--- START ---

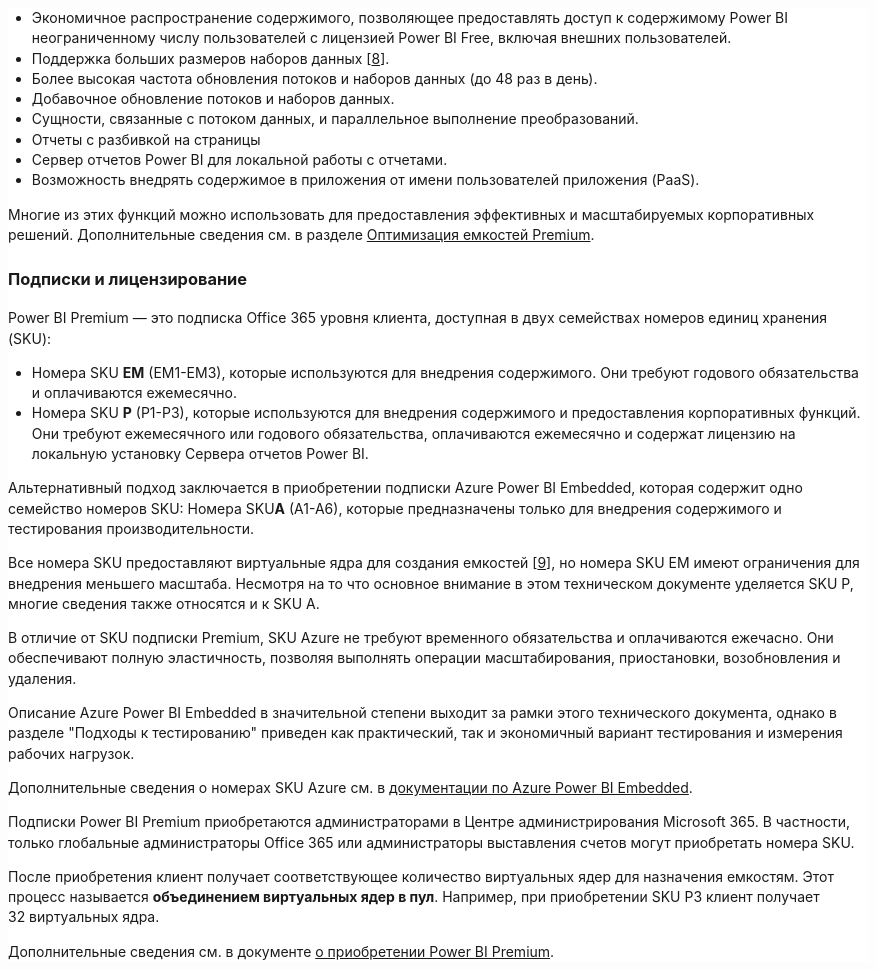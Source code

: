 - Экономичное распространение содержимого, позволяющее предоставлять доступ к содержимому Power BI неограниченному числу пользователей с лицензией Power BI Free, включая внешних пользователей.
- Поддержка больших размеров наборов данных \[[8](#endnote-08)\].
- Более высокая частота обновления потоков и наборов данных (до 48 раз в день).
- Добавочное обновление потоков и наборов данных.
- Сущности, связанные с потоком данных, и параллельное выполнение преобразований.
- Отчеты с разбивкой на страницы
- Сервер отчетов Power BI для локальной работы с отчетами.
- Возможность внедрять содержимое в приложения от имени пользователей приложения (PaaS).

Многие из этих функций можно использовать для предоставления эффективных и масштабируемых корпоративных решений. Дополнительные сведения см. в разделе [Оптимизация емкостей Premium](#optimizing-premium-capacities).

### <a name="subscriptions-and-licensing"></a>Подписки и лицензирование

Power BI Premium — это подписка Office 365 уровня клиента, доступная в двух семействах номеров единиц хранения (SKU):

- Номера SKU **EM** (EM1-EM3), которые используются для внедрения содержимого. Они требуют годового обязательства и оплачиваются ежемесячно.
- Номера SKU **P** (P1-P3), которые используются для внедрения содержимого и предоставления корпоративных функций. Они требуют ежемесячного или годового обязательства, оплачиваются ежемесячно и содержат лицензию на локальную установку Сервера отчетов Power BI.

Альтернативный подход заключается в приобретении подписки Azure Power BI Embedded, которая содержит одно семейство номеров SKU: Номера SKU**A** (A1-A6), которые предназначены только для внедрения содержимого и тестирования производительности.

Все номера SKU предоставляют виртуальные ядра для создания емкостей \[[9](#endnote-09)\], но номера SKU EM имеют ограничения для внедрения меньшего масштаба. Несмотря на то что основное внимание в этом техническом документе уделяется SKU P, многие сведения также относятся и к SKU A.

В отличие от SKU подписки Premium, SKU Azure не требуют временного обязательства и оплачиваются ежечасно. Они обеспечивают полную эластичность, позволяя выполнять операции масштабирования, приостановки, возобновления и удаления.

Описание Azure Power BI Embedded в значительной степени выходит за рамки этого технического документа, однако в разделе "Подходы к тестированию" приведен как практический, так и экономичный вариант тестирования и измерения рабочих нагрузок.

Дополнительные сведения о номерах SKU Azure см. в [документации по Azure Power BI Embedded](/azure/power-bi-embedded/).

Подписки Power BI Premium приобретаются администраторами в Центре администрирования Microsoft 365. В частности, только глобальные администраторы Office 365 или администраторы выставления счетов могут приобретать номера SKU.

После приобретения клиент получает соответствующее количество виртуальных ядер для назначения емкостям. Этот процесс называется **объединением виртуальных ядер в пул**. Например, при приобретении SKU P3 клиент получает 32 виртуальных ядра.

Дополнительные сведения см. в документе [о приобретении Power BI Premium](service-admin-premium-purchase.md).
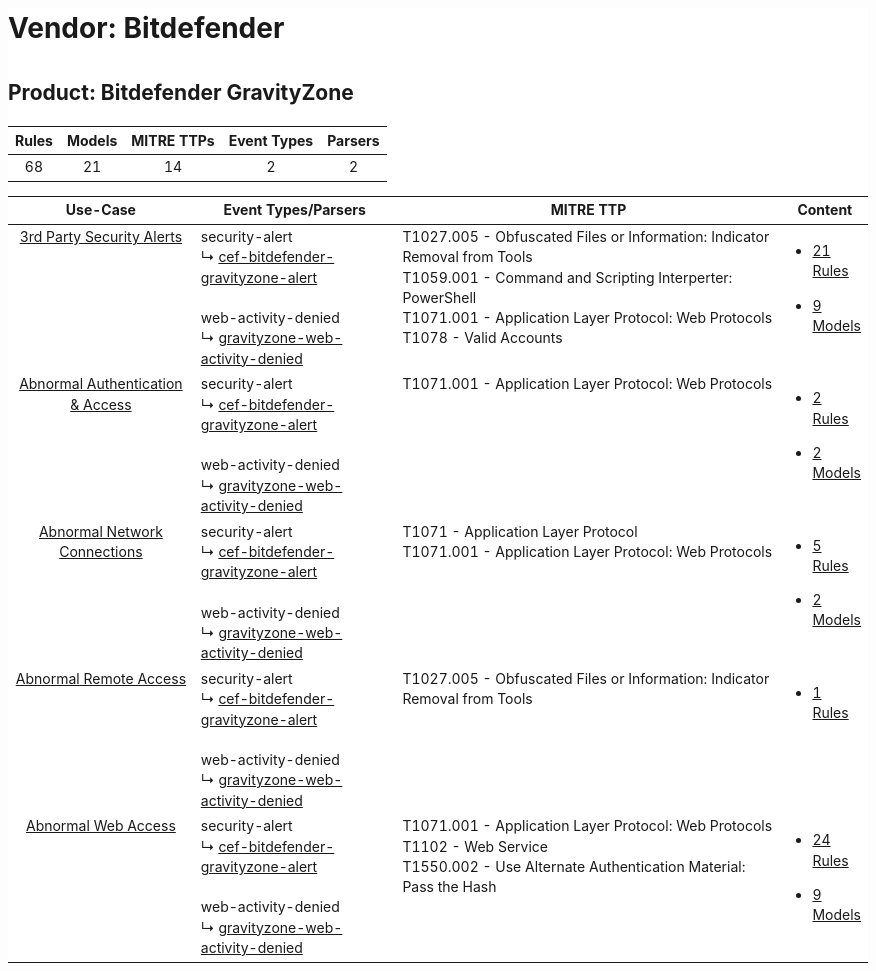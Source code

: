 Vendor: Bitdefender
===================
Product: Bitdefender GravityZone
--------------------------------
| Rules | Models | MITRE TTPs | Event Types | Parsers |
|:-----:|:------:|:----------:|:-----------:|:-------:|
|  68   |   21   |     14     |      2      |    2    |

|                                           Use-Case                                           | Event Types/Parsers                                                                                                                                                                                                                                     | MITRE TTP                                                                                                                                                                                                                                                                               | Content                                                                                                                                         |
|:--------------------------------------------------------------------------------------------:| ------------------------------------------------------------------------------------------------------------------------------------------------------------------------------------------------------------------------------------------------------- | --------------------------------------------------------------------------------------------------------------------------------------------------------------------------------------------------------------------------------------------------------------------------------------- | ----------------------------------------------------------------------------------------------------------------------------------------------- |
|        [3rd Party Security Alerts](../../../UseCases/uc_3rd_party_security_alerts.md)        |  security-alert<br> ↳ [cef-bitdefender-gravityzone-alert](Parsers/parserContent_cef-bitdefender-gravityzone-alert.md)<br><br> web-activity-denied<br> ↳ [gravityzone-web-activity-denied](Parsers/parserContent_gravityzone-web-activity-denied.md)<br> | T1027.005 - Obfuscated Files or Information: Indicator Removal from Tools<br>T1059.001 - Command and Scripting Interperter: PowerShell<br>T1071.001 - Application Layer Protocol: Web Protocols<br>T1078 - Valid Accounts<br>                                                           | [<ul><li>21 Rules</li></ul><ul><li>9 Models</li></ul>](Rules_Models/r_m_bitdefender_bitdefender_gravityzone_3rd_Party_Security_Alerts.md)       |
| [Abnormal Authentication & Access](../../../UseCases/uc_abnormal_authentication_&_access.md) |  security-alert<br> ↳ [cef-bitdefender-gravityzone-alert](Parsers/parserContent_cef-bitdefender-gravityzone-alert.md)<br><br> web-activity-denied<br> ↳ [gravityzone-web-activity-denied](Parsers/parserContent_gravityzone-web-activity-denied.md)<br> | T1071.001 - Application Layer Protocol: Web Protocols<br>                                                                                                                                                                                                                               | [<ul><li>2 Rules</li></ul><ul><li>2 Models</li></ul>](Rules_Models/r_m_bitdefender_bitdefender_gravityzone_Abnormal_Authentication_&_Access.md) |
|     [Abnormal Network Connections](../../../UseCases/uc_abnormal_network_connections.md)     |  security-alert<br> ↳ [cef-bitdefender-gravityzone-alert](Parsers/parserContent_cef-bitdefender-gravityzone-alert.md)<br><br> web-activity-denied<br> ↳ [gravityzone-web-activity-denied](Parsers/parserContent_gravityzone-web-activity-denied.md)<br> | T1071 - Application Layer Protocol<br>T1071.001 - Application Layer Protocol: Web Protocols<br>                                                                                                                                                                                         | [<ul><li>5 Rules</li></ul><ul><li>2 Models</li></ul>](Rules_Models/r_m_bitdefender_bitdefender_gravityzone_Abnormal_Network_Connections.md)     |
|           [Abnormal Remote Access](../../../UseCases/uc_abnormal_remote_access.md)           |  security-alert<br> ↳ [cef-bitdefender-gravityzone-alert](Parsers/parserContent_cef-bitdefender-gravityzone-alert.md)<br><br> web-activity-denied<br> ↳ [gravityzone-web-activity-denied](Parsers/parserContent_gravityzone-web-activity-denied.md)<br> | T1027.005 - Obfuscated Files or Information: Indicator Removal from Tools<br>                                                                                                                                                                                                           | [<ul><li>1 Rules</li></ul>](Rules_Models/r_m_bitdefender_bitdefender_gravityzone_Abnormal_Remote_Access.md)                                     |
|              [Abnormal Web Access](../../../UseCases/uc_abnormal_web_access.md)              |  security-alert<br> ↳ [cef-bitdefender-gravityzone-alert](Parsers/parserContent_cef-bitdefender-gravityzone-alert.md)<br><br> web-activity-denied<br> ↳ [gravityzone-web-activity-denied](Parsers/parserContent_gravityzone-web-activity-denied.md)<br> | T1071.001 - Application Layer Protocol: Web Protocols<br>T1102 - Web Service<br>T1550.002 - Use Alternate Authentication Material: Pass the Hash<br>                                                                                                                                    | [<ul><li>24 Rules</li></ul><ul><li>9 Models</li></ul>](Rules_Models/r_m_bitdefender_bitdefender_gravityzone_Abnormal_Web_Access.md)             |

--- END ---
--- START ---

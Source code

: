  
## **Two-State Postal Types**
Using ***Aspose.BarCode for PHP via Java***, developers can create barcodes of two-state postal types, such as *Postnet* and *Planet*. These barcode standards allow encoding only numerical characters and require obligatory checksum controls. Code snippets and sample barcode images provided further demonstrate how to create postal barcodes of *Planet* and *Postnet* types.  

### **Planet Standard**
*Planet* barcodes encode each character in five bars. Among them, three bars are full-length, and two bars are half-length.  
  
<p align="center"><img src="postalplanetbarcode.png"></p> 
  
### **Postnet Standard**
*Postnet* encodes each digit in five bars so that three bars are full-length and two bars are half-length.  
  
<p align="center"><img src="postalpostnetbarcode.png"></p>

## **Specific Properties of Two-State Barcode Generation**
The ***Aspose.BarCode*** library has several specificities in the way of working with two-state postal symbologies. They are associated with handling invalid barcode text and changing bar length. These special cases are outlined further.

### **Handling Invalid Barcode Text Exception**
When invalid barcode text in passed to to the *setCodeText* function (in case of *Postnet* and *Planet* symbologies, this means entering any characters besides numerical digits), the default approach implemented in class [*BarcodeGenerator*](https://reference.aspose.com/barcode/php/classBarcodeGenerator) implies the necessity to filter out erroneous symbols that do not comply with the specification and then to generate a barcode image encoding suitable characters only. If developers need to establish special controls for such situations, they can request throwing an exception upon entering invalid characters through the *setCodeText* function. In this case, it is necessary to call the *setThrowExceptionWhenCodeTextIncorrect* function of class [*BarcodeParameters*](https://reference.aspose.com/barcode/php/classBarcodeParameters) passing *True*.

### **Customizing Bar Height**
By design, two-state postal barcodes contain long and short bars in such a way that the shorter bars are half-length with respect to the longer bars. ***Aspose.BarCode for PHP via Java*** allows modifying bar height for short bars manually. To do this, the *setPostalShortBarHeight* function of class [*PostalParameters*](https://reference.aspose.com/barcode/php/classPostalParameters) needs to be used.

--- END ---
--- START ---

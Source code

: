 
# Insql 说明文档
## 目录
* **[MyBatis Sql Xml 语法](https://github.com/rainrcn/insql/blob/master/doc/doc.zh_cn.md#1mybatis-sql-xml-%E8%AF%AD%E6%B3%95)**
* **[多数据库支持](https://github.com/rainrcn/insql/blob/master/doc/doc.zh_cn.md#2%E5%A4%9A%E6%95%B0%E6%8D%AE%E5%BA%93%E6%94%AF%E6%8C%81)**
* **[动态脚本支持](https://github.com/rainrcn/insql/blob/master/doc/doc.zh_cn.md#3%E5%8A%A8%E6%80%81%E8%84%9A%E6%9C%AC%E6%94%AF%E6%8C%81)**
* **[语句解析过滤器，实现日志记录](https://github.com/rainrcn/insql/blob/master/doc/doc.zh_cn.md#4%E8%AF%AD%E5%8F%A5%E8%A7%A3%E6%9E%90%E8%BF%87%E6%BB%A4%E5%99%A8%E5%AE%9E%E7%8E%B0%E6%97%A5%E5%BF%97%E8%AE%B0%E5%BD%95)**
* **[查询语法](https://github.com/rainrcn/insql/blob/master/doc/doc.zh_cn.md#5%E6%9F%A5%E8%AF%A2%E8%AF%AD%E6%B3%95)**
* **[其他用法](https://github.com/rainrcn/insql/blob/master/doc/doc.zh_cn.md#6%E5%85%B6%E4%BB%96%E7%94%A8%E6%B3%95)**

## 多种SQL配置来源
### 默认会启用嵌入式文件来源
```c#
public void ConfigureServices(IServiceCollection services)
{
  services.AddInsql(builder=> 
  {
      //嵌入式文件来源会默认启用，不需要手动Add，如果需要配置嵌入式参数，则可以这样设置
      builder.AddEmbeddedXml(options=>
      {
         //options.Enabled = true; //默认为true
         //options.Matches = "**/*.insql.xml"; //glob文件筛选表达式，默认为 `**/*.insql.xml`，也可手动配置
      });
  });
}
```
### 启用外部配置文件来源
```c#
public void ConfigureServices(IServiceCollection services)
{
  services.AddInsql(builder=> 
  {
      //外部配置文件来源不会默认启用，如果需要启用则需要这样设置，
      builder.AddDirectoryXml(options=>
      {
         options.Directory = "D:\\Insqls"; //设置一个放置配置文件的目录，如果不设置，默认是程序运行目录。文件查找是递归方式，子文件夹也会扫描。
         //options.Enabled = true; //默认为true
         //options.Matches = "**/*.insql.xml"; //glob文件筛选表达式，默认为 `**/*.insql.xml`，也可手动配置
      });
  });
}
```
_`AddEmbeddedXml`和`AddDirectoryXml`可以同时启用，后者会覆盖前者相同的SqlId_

--- END ---

WORK REQUIRED:
Extract exactly and only the lines above from the line containing "- Сервер отчетов" through the line containing "- Номера SKU **P**", both end lines included.

TASK RESPONSE:
- Сервер отчетов Power BI для локальной работы с отчетами.
- Возможность внедрять содержимое в приложения от имени пользователей приложения (PaaS).

Многие из этих функций можно использовать для предоставления эффективных и масштабируемых корпоративных решений. Дополнительные сведения см. в разделе [Оптимизация емкостей Premium](#optimizing-premium-capacities).

### <a name="subscriptions-and-licensing"></a>Подписки и лицензирование

Power BI Premium — это подписка Office 365 уровня клиента, доступная в двух семействах номеров единиц хранения (SKU):

- Номера SKU **EM** (EM1-EM3), которые используются для внедрения содержимого. Они требуют годового обязательства и оплачиваются ежемесячно.
- Номера SKU **P** (P1-P3), которые используются для внедрения содержимого и предоставления корпоративных функций. Они требуют ежемесячного или годового обязательства, оплачиваются ежемесячно и содержат лицензию на локальную установку Сервера отчетов Power BI.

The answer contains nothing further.